Si tu lis ça, c'est probablement que je suis partie très loin de toi. C'est pas de ta faute, rassure-toi. Je t'aime trop pour te faire culpabiliser. Tu as dû lire les autres lettres, si tu lis celle-ci, donc tu as sûrement compris pourquoi j'ai mis fin à mes jours. Déjà parce que je me sentais seule, malgré mes efforts, et ensuite parce que je ne m'aimais pas. Je suis désolée, Svetlana. Je n'ai pas réussi à vivre pour moi.

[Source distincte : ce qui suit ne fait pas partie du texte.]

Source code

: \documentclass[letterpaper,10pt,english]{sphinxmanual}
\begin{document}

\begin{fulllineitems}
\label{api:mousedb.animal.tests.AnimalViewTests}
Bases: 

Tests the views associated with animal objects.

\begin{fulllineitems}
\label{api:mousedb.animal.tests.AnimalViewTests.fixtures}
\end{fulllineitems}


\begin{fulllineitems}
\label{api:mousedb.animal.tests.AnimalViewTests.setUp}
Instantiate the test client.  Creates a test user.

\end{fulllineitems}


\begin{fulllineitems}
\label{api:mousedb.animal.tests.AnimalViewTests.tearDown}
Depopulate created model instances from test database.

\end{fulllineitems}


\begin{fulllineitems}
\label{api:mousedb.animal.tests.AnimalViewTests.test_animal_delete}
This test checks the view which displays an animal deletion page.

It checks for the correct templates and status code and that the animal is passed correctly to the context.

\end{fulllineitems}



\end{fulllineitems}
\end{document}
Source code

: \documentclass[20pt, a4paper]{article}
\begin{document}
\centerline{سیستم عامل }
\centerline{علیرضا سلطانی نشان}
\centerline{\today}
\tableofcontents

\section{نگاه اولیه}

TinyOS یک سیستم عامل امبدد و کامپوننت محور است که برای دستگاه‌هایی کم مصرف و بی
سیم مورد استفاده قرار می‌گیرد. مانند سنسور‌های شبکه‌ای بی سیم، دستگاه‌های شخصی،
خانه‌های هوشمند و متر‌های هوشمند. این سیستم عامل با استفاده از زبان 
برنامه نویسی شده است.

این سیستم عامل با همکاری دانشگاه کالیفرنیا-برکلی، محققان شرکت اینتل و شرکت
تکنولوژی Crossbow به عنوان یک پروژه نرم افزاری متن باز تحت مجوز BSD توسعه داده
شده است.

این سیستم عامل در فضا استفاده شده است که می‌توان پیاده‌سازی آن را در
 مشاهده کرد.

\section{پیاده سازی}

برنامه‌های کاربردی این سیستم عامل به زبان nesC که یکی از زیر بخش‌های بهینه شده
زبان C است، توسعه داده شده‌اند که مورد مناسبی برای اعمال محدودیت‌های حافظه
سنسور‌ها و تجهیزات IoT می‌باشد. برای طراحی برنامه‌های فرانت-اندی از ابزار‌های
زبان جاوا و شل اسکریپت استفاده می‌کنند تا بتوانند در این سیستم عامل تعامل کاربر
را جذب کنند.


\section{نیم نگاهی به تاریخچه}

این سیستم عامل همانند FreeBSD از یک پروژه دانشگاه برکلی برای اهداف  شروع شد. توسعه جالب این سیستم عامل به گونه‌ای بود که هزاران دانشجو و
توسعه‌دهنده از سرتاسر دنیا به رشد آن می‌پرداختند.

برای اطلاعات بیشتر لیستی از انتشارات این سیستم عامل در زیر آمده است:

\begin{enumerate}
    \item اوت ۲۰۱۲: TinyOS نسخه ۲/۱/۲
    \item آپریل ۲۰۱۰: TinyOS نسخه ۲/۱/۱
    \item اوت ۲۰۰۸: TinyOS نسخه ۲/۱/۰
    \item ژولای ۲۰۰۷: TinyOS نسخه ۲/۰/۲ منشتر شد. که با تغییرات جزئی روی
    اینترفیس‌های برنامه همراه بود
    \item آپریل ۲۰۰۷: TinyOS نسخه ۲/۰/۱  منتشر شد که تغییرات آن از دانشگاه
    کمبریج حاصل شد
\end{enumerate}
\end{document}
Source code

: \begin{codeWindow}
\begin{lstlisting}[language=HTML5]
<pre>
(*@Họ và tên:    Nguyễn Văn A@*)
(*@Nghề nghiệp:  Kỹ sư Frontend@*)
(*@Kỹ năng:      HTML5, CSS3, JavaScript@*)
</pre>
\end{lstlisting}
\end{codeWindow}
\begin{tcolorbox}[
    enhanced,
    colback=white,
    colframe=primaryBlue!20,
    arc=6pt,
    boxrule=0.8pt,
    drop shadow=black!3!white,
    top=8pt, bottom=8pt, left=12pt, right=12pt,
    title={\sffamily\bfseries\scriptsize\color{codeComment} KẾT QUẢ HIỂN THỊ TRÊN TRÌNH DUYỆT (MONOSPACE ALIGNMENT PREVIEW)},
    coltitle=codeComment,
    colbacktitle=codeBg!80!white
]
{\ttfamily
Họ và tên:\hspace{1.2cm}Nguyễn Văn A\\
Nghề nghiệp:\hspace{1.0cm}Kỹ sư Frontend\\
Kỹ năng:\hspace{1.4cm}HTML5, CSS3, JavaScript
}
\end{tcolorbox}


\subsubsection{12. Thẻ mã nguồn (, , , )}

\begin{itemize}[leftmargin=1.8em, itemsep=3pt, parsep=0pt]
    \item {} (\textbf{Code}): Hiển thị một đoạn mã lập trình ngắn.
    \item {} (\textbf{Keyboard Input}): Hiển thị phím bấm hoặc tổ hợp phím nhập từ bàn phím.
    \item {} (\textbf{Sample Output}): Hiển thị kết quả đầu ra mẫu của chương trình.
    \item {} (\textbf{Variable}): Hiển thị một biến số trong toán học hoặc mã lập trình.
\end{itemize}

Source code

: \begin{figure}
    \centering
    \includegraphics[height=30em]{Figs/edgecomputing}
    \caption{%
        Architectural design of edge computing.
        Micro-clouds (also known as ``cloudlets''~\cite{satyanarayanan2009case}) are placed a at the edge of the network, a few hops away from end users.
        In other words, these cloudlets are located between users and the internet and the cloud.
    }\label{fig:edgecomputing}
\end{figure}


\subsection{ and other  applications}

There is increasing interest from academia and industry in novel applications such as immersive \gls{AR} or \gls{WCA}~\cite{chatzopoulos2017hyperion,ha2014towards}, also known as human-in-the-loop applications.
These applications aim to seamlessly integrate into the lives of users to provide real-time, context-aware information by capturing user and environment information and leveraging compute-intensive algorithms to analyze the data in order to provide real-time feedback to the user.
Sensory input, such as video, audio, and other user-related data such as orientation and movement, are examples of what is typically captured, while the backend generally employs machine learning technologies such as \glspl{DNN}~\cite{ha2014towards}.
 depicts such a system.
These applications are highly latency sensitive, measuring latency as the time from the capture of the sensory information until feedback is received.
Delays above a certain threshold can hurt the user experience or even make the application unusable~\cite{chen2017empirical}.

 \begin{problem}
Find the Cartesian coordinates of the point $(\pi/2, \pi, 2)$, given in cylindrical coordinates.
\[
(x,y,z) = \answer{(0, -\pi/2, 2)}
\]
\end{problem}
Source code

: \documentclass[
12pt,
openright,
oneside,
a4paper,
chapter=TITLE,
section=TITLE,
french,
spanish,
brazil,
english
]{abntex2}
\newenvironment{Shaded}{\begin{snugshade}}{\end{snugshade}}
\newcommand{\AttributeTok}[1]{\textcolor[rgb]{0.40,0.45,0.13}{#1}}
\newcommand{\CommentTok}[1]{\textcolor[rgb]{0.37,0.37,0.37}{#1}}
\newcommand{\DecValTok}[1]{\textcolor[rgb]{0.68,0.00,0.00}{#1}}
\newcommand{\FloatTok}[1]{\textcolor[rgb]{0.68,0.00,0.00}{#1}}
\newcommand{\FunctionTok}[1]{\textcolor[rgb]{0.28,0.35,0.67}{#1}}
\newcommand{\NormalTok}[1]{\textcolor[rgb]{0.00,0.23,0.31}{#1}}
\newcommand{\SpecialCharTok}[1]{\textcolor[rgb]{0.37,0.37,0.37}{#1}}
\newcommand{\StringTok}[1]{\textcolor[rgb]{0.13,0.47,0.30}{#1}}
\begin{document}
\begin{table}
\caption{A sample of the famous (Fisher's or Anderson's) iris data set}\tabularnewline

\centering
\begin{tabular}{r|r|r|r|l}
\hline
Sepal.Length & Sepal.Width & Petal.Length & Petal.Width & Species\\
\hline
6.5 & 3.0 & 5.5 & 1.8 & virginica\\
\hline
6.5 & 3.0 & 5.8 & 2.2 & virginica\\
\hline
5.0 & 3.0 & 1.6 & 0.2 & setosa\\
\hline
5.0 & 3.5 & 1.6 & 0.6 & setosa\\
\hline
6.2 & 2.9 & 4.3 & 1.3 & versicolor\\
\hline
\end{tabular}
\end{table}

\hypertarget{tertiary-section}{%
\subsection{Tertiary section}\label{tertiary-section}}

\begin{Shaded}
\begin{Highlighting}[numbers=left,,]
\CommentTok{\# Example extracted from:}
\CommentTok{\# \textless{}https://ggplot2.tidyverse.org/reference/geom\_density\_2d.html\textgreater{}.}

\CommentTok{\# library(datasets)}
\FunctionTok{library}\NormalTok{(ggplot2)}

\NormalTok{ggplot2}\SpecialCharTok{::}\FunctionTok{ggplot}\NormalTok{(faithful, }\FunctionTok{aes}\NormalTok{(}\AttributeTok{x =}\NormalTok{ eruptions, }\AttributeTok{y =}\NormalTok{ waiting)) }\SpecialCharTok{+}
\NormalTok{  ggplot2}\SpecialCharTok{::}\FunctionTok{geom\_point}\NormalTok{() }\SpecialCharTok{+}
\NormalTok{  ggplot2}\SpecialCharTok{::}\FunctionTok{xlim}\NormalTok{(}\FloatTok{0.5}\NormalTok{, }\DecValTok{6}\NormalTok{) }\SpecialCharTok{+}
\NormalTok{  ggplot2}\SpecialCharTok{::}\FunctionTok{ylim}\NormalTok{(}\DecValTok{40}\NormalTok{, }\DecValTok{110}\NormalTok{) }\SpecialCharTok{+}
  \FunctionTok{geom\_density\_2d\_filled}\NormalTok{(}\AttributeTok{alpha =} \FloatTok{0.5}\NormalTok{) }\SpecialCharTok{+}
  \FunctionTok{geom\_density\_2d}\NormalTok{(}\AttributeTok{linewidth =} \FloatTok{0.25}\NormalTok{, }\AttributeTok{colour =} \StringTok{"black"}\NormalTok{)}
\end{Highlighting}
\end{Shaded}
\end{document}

J'aimerai juste que tu sois la passeuse de certaines de mes volontés. Tu crois que ce serait possible ? Ce n'est pas compliqué, ne t'en fais pas. J'aimerai que tu rencontres James. Tu as dû comprendre qui il était, n'est-ce pas ? J'ai passé quelques temps à l'hôpital quand j'étais plus jeune, j'avais 12 ans, parce que j'étais mal tombée d'un arbre. Franchement, y'a que moi pour MAL tomber. Bref. Je m'étais pété le bras, rien de bien extravagant mais j'ai dû y rester un petit temps. Et j'ai rencontré James, sa mère, et j'ai considéré ce petit bout de chou comme mon frère. Tu pourrais aller le voir ? Il doit vraiment s'ennuyer, et j'aimerai que vous vous rencontriez.

Deuxièmement, et je sais que tu vas y être récalcitrante, mais je voudrai que tu me représentes au prochain récital. Je veux pas que tu gagnes, je veux que tu portes mon souhait dans le cœur des gens. C'est toi qui m'a dit qu'il ne fallait pas jouer comme un robot, mais je n'aurai pas l'occasion de présenter ça devant des juges. Fait simple. Apprend celle que j'ai commencé à te montrer, et tout se passera bien. J'aurai voulu être à tes côtés, Svetlana, mais ce n'est plus possible. J'étais fatiguée. Je suis désolée de ne plus être à tes côtés, je devrai l'être. Pardonne-moi sincèrement. Je t'aime et je t'aimerai, pour toujours. Fais porter mes rêves aussi loin que tu le pourras.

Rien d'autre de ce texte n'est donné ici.